The domestic gas output in October fell 7.4 per cent at 4.026 billion cubic metres, as the production from offshore fields including Reliance Industries-operated KG-D6 block fell 9.8 per cent to 3.249 billion cubic metres.
Industry observers say, “In view of the unfavourable demand-supply situation, the need for adding infrastructure – both liquefied natural gas terminals as well as transmission networks – has become more prominent. Today, whatever gas is available is fully used.”
Of the current demand of about 180 mmscmd, the domestic gas output is about 122 mmscmd, imported gas is 46 mmscmd. This figure may undergo a change in the short-term if the domestic output does not increase, those tracking the sector say. The gas demand is projected at 210 mmscmd in the near term.
The cumulative gas output (April-October 2011) fell 8.3 per cent to 28.431 billion cubic metres, offshore production fell 10.9 per cent to 23.166 billion cubic metre against the same period last year, according to Petroleum & Natural Gas Ministry data.
There are currently two liquefied natural gas terminals – Shell (Hazira) and Petronet LNG (Dahej) – operational in the country.

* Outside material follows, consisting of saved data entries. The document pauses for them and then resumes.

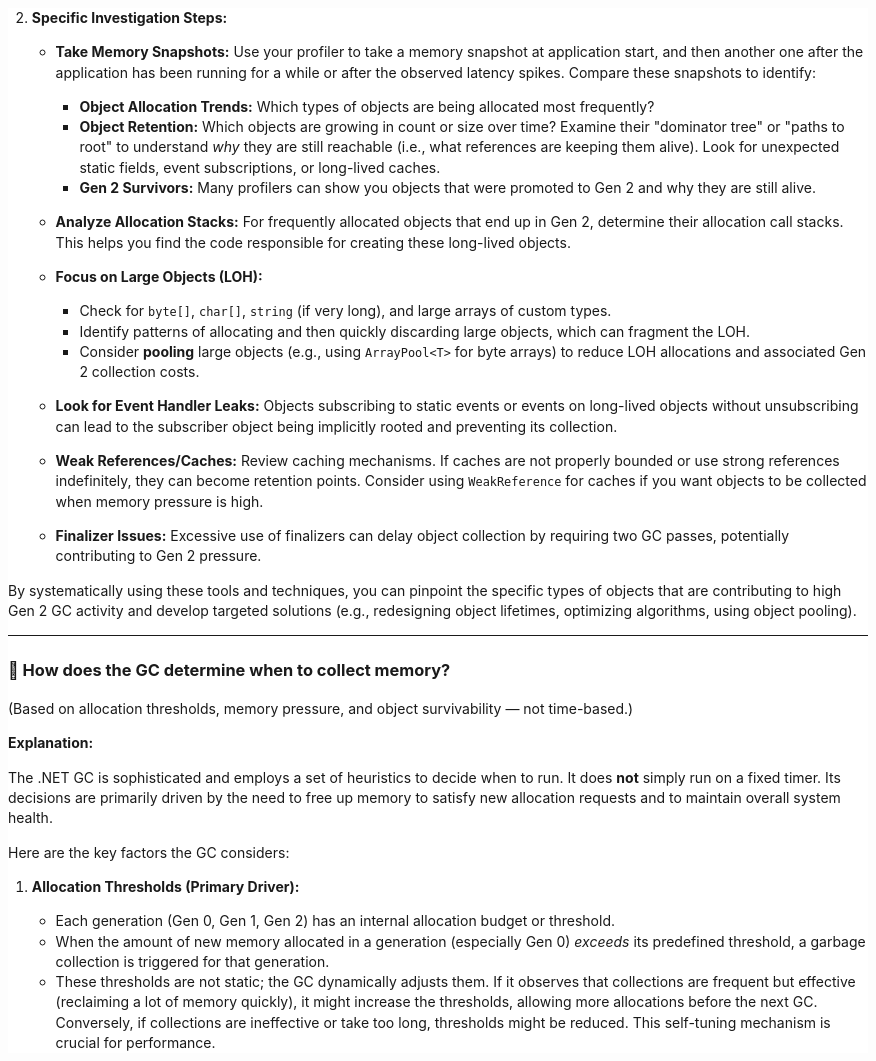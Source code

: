 2.  **Specific Investigation Steps:**

      * **Take Memory Snapshots:** Use your profiler to take a memory snapshot at application start, and then another one after the application has been running for a while or after the observed latency spikes. Compare these snapshots to identify:

          * **Object Allocation Trends:** Which types of objects are being allocated most frequently?
          * **Object Retention:** Which objects are growing in count or size over time? Examine their "dominator tree" or "paths to root" to understand *why* they are still reachable (i.e., what references are keeping them alive). Look for unexpected static fields, event subscriptions, or long-lived caches.
          * **Gen 2 Survivors:** Many profilers can show you objects that were promoted to Gen 2 and why they are still alive.

      * **Analyze Allocation Stacks:** For frequently allocated objects that end up in Gen 2, determine their allocation call stacks. This helps you find the code responsible for creating these long-lived objects.

      * **Focus on Large Objects (LOH):**

          * Check for `byte[]`, `char[]`, `string` (if very long), and large arrays of custom types.
          * Identify patterns of allocating and then quickly discarding large objects, which can fragment the LOH.
          * Consider **pooling** large objects (e.g., using `ArrayPool<T>` for byte arrays) to reduce LOH allocations and associated Gen 2 collection costs.

      * **Look for Event Handler Leaks:** Objects subscribing to static events or events on long-lived objects without unsubscribing can lead to the subscriber object being implicitly rooted and preventing its collection.

      * **Weak References/Caches:** Review caching mechanisms. If caches are not properly bounded or use strong references indefinitely, they can become retention points. Consider using `WeakReference` for caches if you want objects to be collected when memory pressure is high.

      * **Finalizer Issues:** Excessive use of finalizers can delay object collection by requiring two GC passes, potentially contributing to Gen 2 pressure.

By systematically using these tools and techniques, you can pinpoint the specific types of objects that are contributing to high Gen 2 GC activity and develop targeted solutions (e.g., redesigning object lifetimes, optimizing algorithms, using object pooling).

-----

### 🔹 How does the GC determine when to collect memory?

(Based on allocation thresholds, memory pressure, and object survivability — not time-based.)

**Explanation:**

The .NET GC is sophisticated and employs a set of heuristics to decide when to run. It does **not** simply run on a fixed timer. Its decisions are primarily driven by the need to free up memory to satisfy new allocation requests and to maintain overall system health.

Here are the key factors the GC considers:

1.  **Allocation Thresholds (Primary Driver):**

      * Each generation (Gen 0, Gen 1, Gen 2) has an internal allocation budget or threshold.
      * When the amount of new memory allocated in a generation (especially Gen 0) *exceeds* its predefined threshold, a garbage collection is triggered for that generation.
      * These thresholds are not static; the GC dynamically adjusts them. If it observes that collections are frequent but effective (reclaiming a lot of memory quickly), it might increase the thresholds, allowing more allocations before the next GC. Conversely, if collections are ineffective or take too long, thresholds might be reduced. This self-tuning mechanism is crucial for performance.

In the pipeline are three more terminals – in Kochi, Ratnagiri, and Ennore. The public sector gas transmission and marketing company, GAIL (India) has planned investments of about Rs 30,000 crore to increase its transportation capacity from the current 175 mmscmd to 300 mmscmd by 2013.
The country’s October crude oil output dropped 0.9 per cent to 3.218 million tonne versus the same month last fiscal. This drop was mainly because of decline in output from offshore fields including ONGC’s Mumbai High.
Around 80 per cent of the country’s hydrocarbon energy requirements are met through imports, as the growth in domestic oil and gas output is not proportionate with the growing consumption of petroleum products.
Domestic refiners processed 2.8 per cent less crude oil in October from a year ago at 13.203 million tonnes. The private sector refiner Essar turned 79.4 per cent less crude oil into petroleum products at its Vadinar refinery. The refinery was shut down for most of October.